Parecía un lunes cualquiera, una de esas tardes del febrero almeriense en las que la primavera empezaba a intuirse en la ropa y en el ánimo de la gente. Había sido un día caluroso, como de mayo, y los adolescentes íbamos al Instituto en mangas de camisa y con la desgana de todos los lunes de nuestra vida de estudiantes. En el ‘Celia Viñas’ había dos clases de estudiantes: los alumnos del diurno y los que iban de noche. Los primeros eran estudiantes convencionales, la mayoría, adolescentes que iban  sacando los cursos  decentemente y centraban todos sus intereses en sacarse el título de Bachillerato. El nocturno era un territorio marcado por el mestizaje y por el fracaso. Lo mismo te podías encontrar a un niño de catorce años en una clase de Primero de BUP, que a un señor de cuarenta que a la desesperada buscaba recuperar el tiempo que había perdido en su juventud. En el nocturno se mezclaban trabajadores que necesitaban el bachiller para progresar en sus oficios, repetidores insaciables que no aprobaban ni la religión, muchachas que habían sido madres de  forma prematura y tuvieron que dejar un día los estudios. 


La tarde del 23 de febrero de 1981, los estudiantes del nocturno nos presentamos a las siete en el Instituto para empezar la jornada sin saber nada de lo que estaba pasando en Madrid. Recuerdo que a primera hora tenía clase de Filosofía con don Francisco Guzmán, un religioso que nos contaba la obra de Heráclito y Parménides con la misma  fe que con la que hablaba de Dios. La clase duró diez minutos, el tiempo que tardó en entrar el Jefe de Estudios para decretar el estado de excepción en las aulas. “Es conveniente suspender las clases, han entrado los militares en el Congreso y no se sabe lo que va a pasar”, nos dijo. Por los pasillos, los profesores hablaban entre ellos con cara de preocupación mientras Rafael, el eterno bedel de aquella época, alentaba a los rezagados para que fueran abandonando las aulas. 


Empezaba a anochecer y en la puerta del Instituto se formaban corrillos de estudiantes comentando las primeras noticias que llegaban a través de los informativos de las emisoras de radio. Algunos comercios del centro cerraron sus puertas antes de la hora y por el Paseo la gente hablaba en voz baja y caminaba con prisas por llegar a casa, con esa urgencia que sentimos los almerienses cuando intuimos una  tormenta. El miedo compartido generó un estado de soledad que envolvió a la ciudad en una extraña atmósfera de catástrofe. La vida desapareció de las calles y la gente se refugió frente al televisor, alrededor de las mesas de camilla. Recuerdo que sentí miedo de verdad, un miedo lejano, infantil, parecido al que me invadía cuando era niño y en el colegio el maestro nos humillaba públicamente y nos golpeaba con la palmeta por no recordar donde nacía el río Miño o por equivocarnos en el nombre de una cordillera. No era sólo mi miedo el que me angustiaba, era el miedo de mi padre, al que la guerra le había robado los mejores años de su juventud; no era sólo mi miedo, era el miedo de mi madre, ese miedo cálido y familiar que nos había ido trasmitiendo a los hijos en sus historias de desarraigo, de hambre, de sueños truncados. Los que somos hijos de padres que sufrieron la guerra civil llevamos incorporado en nuestra memoria sentimental una cortina de melancolía donde se funden todos los miedos que fuimos heredando. 
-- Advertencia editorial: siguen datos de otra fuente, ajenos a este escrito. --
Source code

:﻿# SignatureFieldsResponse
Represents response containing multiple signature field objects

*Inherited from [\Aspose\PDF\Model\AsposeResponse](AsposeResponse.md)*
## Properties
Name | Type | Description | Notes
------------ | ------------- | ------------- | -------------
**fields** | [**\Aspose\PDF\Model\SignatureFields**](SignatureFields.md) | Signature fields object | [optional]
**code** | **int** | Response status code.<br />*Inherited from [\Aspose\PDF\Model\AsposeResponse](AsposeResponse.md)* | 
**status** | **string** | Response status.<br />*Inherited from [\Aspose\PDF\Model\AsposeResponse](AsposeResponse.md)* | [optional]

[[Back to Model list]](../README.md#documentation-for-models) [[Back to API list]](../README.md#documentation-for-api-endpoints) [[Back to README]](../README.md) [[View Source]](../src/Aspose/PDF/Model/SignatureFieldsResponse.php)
En aquellas horas de incertidumbre, la mayor preocupación de muchas familias fue saber de los hijos que estaban fuera estudiando. Fueron horas de conferencias telefónicas, de tensa calma hasta que supimos que en Granada, como en Almería, no había soldados vigilando detrás de las puertas. A las nueve parecía ya medianoche. Los bares habían cerrado y las calles tenían la desolación de aquellas tardes antiguas de jueves santo en las que la vida se de-tenía y no había cines, ni los niños podían gritar en las calles y a los coches les prohibían circular y tocar el claxon.